**INPUT:**
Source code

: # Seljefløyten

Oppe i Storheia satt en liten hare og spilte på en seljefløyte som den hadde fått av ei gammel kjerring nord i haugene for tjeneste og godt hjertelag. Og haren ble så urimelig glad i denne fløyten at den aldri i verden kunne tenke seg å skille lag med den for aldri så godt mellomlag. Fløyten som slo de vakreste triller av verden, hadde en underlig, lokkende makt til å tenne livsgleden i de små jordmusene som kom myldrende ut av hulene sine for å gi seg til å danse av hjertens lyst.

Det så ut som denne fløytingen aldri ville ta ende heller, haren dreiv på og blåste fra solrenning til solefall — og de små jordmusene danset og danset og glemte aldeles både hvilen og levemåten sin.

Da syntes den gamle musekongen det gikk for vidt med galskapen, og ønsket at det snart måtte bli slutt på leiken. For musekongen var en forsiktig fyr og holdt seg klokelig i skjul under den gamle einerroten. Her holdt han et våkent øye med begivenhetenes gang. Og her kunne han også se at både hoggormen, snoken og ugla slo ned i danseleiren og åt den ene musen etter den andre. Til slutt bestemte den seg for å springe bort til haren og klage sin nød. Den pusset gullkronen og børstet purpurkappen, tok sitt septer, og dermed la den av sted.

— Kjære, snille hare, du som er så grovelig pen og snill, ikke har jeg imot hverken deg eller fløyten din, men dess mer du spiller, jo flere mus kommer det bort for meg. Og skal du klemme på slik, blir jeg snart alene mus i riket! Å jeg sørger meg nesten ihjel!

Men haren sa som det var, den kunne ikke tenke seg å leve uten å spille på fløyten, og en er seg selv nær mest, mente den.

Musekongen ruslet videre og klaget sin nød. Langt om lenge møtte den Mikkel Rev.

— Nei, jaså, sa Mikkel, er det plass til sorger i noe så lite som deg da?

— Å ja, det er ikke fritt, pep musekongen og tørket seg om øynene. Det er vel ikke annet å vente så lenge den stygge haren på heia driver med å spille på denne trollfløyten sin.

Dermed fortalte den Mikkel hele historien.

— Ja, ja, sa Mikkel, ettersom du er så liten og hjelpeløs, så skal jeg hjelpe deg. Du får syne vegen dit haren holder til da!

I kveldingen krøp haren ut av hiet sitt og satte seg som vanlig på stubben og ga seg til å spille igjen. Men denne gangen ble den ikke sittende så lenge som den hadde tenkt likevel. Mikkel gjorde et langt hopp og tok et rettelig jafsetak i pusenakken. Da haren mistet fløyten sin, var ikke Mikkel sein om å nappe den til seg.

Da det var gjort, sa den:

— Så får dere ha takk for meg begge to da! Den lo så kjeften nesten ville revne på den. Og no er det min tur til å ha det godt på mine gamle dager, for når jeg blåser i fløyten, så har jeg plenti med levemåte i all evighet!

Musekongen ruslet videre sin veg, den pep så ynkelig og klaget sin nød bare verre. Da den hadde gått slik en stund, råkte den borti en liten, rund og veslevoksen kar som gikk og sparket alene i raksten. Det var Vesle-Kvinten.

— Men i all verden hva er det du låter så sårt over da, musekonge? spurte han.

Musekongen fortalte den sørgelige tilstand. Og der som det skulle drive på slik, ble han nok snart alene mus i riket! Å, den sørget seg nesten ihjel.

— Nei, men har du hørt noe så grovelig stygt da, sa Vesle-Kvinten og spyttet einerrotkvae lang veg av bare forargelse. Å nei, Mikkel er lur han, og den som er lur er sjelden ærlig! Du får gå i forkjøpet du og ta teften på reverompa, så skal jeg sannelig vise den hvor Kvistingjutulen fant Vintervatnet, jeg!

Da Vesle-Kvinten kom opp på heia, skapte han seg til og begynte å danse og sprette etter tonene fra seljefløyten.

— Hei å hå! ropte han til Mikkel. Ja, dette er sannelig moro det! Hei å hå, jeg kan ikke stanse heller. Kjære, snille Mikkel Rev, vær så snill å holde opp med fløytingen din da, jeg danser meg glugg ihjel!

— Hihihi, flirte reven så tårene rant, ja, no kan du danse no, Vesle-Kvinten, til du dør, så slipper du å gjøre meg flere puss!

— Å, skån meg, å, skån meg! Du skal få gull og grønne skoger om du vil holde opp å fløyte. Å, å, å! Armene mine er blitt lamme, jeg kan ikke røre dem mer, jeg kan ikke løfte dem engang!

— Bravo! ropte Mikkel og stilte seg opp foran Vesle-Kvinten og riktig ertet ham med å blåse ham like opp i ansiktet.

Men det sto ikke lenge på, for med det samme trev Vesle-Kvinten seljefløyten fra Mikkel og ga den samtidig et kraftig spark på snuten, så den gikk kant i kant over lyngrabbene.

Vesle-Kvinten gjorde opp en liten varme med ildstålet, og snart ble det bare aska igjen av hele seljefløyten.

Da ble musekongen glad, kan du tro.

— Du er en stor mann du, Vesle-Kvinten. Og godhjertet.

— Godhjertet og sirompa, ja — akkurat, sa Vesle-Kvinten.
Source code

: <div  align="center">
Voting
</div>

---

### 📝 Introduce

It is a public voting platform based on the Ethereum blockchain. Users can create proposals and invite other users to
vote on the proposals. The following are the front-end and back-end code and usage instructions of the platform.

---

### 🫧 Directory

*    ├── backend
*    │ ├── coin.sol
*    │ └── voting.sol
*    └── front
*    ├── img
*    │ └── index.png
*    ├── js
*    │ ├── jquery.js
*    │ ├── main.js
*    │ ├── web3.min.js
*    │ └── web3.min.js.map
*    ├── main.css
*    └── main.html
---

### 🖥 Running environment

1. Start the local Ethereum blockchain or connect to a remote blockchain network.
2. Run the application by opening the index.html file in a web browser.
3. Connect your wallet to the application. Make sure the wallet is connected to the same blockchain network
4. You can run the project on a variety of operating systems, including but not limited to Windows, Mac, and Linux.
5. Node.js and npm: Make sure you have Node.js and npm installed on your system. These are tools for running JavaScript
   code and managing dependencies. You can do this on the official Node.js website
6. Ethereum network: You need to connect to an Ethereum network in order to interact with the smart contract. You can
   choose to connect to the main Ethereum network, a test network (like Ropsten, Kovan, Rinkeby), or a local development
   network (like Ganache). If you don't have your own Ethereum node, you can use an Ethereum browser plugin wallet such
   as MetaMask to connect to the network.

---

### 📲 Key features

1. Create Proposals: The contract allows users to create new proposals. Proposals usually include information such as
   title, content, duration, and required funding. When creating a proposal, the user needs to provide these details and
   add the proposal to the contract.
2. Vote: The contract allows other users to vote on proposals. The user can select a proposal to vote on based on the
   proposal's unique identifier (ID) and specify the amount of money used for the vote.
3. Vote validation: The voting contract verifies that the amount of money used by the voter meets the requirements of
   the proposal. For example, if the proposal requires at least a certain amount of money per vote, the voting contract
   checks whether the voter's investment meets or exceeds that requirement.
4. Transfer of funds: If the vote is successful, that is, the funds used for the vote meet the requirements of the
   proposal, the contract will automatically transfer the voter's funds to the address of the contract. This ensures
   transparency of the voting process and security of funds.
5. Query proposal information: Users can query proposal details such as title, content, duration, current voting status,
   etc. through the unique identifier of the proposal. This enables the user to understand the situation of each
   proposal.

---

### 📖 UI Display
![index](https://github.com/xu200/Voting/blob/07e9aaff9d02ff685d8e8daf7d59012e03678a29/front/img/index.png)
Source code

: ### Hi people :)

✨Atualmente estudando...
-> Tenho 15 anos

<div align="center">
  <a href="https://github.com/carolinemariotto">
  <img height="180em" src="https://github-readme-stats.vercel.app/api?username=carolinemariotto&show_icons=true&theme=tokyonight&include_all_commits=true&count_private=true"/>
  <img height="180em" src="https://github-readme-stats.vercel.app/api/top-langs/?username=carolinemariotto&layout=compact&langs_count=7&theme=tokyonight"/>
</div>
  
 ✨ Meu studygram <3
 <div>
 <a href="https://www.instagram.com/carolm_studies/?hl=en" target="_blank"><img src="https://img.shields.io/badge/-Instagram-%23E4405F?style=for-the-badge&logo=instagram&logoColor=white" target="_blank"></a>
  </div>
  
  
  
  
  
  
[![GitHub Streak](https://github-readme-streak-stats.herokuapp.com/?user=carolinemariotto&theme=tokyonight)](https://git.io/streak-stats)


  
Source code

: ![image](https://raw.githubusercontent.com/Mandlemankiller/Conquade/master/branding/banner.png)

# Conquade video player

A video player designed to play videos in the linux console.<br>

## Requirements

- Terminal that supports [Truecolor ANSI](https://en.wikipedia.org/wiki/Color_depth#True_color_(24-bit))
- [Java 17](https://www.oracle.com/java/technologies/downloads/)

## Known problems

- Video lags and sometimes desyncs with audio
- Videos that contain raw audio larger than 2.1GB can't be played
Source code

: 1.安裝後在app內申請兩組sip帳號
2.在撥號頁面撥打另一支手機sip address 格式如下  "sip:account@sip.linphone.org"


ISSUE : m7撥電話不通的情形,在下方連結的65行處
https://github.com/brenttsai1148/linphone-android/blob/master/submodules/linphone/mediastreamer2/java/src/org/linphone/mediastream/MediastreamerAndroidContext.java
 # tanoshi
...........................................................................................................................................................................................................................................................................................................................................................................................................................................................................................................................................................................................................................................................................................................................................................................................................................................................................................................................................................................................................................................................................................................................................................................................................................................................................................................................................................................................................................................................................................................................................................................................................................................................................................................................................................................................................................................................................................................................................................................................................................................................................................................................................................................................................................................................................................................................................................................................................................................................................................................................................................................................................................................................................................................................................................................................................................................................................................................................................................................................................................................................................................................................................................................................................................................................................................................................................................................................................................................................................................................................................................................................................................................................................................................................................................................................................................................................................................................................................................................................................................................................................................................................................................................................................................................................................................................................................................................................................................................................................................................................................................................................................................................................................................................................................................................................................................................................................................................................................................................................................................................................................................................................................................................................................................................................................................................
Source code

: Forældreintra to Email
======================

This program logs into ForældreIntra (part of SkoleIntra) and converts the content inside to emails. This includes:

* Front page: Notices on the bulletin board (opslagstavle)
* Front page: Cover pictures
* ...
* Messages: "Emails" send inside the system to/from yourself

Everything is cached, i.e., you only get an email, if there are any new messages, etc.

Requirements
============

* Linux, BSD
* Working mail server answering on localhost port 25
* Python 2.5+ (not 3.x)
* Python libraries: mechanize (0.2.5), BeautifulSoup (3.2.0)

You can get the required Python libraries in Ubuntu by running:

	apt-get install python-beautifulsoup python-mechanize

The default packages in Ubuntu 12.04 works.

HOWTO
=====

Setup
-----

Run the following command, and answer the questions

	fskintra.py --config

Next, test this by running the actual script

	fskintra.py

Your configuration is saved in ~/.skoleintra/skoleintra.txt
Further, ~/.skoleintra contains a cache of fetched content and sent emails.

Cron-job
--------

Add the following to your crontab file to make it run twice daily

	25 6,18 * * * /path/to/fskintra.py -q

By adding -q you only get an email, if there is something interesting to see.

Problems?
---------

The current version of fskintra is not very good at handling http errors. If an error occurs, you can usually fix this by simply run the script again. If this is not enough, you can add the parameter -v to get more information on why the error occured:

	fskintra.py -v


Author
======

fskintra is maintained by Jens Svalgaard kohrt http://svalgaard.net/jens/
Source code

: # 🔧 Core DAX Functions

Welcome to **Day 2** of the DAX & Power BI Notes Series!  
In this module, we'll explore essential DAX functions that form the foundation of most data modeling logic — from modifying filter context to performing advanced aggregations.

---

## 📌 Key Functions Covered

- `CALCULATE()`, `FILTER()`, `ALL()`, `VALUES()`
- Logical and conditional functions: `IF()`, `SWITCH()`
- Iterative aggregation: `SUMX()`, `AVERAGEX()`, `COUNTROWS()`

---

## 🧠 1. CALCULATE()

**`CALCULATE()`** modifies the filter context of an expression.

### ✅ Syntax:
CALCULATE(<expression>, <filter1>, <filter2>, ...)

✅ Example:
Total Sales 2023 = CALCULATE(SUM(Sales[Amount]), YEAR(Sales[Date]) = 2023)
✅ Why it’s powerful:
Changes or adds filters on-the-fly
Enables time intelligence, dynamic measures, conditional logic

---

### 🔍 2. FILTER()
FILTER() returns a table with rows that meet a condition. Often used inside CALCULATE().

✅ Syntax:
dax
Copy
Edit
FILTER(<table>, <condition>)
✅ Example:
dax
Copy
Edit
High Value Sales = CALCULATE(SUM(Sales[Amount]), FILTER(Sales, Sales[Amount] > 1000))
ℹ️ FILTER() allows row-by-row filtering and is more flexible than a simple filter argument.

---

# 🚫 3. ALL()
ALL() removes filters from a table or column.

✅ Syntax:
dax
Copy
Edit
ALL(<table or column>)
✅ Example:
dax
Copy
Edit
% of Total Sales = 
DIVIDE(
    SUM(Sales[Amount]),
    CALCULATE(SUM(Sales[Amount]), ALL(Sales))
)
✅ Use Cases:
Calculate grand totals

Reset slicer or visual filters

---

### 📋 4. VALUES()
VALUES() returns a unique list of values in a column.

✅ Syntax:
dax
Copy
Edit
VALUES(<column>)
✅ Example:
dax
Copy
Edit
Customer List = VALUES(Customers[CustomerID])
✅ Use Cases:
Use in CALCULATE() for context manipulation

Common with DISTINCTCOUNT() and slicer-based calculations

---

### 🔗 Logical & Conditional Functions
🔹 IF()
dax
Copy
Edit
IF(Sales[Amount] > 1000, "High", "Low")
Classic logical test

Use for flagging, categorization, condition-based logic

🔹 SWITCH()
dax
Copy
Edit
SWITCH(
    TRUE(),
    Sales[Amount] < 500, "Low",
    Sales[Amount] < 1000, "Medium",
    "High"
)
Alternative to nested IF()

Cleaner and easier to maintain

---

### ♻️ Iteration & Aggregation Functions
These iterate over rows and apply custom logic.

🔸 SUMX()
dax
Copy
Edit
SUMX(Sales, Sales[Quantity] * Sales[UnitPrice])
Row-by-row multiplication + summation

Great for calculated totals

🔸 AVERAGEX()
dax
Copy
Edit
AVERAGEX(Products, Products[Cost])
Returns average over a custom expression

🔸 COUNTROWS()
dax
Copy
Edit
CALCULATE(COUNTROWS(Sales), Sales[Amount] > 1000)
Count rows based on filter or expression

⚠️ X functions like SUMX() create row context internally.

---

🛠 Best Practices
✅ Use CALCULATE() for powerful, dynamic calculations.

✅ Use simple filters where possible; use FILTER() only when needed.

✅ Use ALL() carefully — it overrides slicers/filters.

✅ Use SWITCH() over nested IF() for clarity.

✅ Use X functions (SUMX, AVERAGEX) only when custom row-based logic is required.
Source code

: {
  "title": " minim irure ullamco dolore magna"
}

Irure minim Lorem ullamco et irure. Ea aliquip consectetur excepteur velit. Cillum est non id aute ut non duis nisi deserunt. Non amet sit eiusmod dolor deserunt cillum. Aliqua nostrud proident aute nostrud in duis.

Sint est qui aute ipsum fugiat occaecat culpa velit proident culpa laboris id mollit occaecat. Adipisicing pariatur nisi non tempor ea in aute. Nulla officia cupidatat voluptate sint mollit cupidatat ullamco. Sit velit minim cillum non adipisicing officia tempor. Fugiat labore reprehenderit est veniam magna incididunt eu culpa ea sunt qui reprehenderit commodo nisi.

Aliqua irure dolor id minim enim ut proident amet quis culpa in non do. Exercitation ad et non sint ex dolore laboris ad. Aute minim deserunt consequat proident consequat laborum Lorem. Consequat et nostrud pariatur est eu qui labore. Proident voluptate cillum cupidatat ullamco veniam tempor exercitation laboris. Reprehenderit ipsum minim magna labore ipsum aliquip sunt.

**INSTRUCTIONS FOR THE TASK:**
Make an exact copy of each line, beginning at the one containing "Cleaner and easier to maintain" and ending with the last line of the data, and of no other line.

**WRITTEN SOLUTION:**
Cleaner and easier to maintain

---

### ♻️ Iteration & Aggregation Functions
These iterate over rows and apply custom logic.

🔸 SUMX()
dax
Copy
Edit
SUMX(Sales, Sales[Quantity] * Sales[UnitPrice])
Row-by-row multiplication + summation

Great for calculated totals

🔸 AVERAGEX()
dax
Copy
Edit
AVERAGEX(Products, Products[Cost])
Returns average over a custom expression

🔸 COUNTROWS()
dax
Copy
Edit
CALCULATE(COUNTROWS(Sales), Sales[Amount] > 1000)
Count rows based on filter or expression

⚠️ X functions like SUMX() create row context internally.

---

🛠 Best Practices
✅ Use CALCULATE() for powerful, dynamic calculations.

✅ Use simple filters where possible; use FILTER() only when needed.

✅ Use ALL() carefully — it overrides slicers/filters.

✅ Use SWITCH() over nested IF() for clarity.

✅ Use X functions (SUMX, AVERAGEX) only when custom row-based logic is required.
Source code

: {
  "title": " minim irure ullamco dolore magna"
}

Irure minim Lorem ullamco et irure. Ea aliquip consectetur excepteur velit. Cillum est non id aute ut non duis nisi deserunt. Non amet sit eiusmod dolor deserunt cillum. Aliqua nostrud proident aute nostrud in duis.

Sint est qui aute ipsum fugiat occaecat culpa velit proident culpa laboris id mollit occaecat. Adipisicing pariatur nisi non tempor ea in aute. Nulla officia cupidatat voluptate sint mollit cupidatat ullamco. Sit velit minim cillum non adipisicing officia tempor. Fugiat labore reprehenderit est veniam magna incididunt eu culpa ea sunt qui reprehenderit commodo nisi.

Aliqua irure dolor id minim enim ut proident amet quis culpa in non do. Exercitation ad et non sint ex dolore laboris ad. Aute minim deserunt consequat proident consequat laborum Lorem. Consequat et nostrud pariatur est eu qui labore. Proident voluptate cillum cupidatat ullamco veniam tempor exercitation laboris. Reprehenderit ipsum minim magna labore ipsum aliquip sunt.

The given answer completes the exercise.